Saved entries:
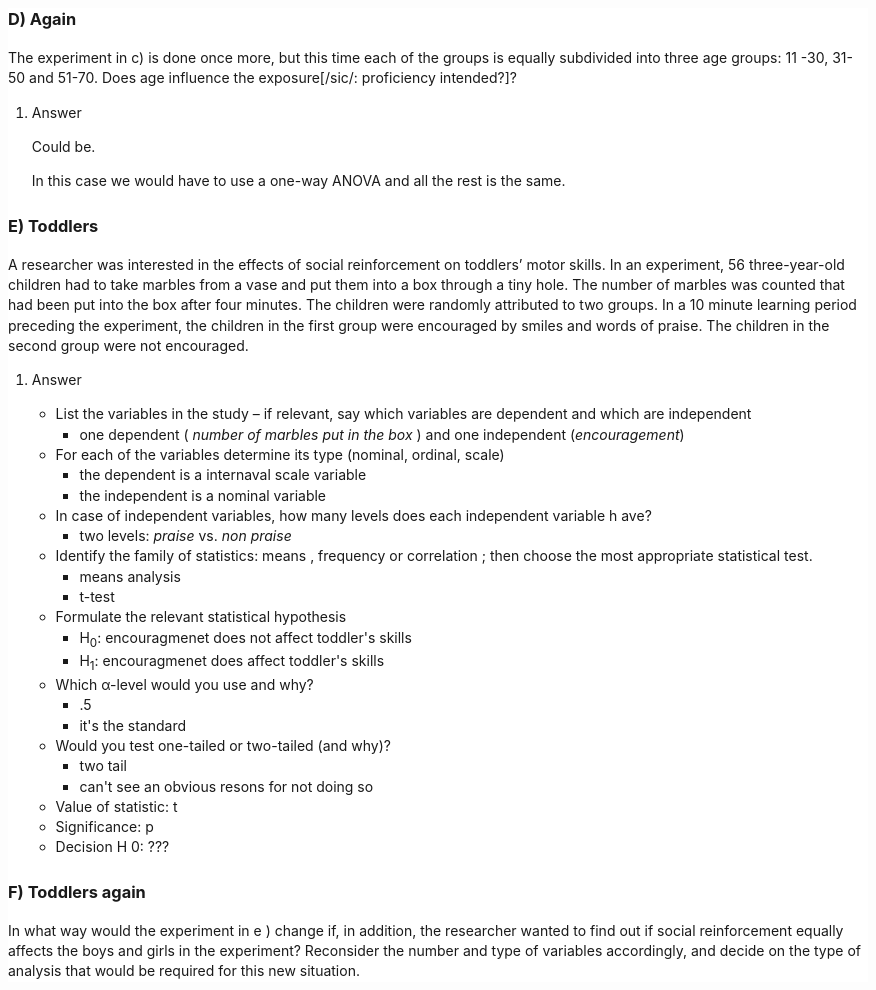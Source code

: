 ### D) Again<a id="sec-5-4-4" name="sec-5-4-4"></a>

The experiment in c) is done once more, but this time each of the groups is equally subdivided into three age groups: 11 -30, 31-50 and 51-70.  Does age influence the exposure[/sic/: proficiency intended?]?

1.  Answer

    Could be.
    
    In this case we would have to use a one-way ANOVA and all the rest is the same.

### E) Toddlers<a id="sec-5-4-5" name="sec-5-4-5"></a>

A researcher was interested in the effects of social reinforcement on toddlers’ motor skills. In an experiment, 56 three-year-old children had to take marbles from a vase and put them into a box through a tiny hole. The number of marbles was counted that had been put into the box after four minutes. The children were randomly attributed to two groups. In a 10 minute learning period preceding the experiment, the children in the first group were encouraged by smiles and words of praise. The children in the second group were not encouraged.

1.  Answer

    -   List the variables in the study – if relevant, say which variables are dependent and which are independent
        -   one dependent ( *number of marbles put in the box* ) and one independent (*encouragement*)
    -   For each of the variables determine its type (nominal, ordinal, scale) 
        -   the dependent is a internaval scale variable
        -   the independent is a nominal variable
    -   In case of independent variables, how many levels does each independent variable h ave?  
        -   two levels: *praise* vs. *non praise*
    -   Identify the family of statistics: means , frequency or correlation ; then choose the most appropriate statistical test.
        -   means analysis
        -   t-test
    -   Formulate the relevant statistical hypothesis
        -   H<sub>0</sub>: encouragmenet does not affect toddler's skills
        -   H<sub>1</sub>: encouragmenet does affect toddler's skills
    -   Which α-level would you use and why?  
        -   .5
        -   it's the standard
    -   Would you test one-tailed or two-tailed (and why)?
        -   two tail
        -   can't see an obvious resons for not doing so
    -   Value of statistic: t
    -   Significance: p
    -   Decision H 0: ???

### F) Toddlers again<a id="sec-5-4-6" name="sec-5-4-6"></a>

In what way would the experiment in e ) change if, in addition, the researcher wanted to find out if social reinforcement equally affects the boys and girls in the experiment?  Reconsider the number and type of variables accordingly, and decide on the type of analysis that would be required for this new situation.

▶ **Work instructions**:
Output the number of lines in the records above that contain the string "nominal", and no other text.

▶ **Answer below**:
2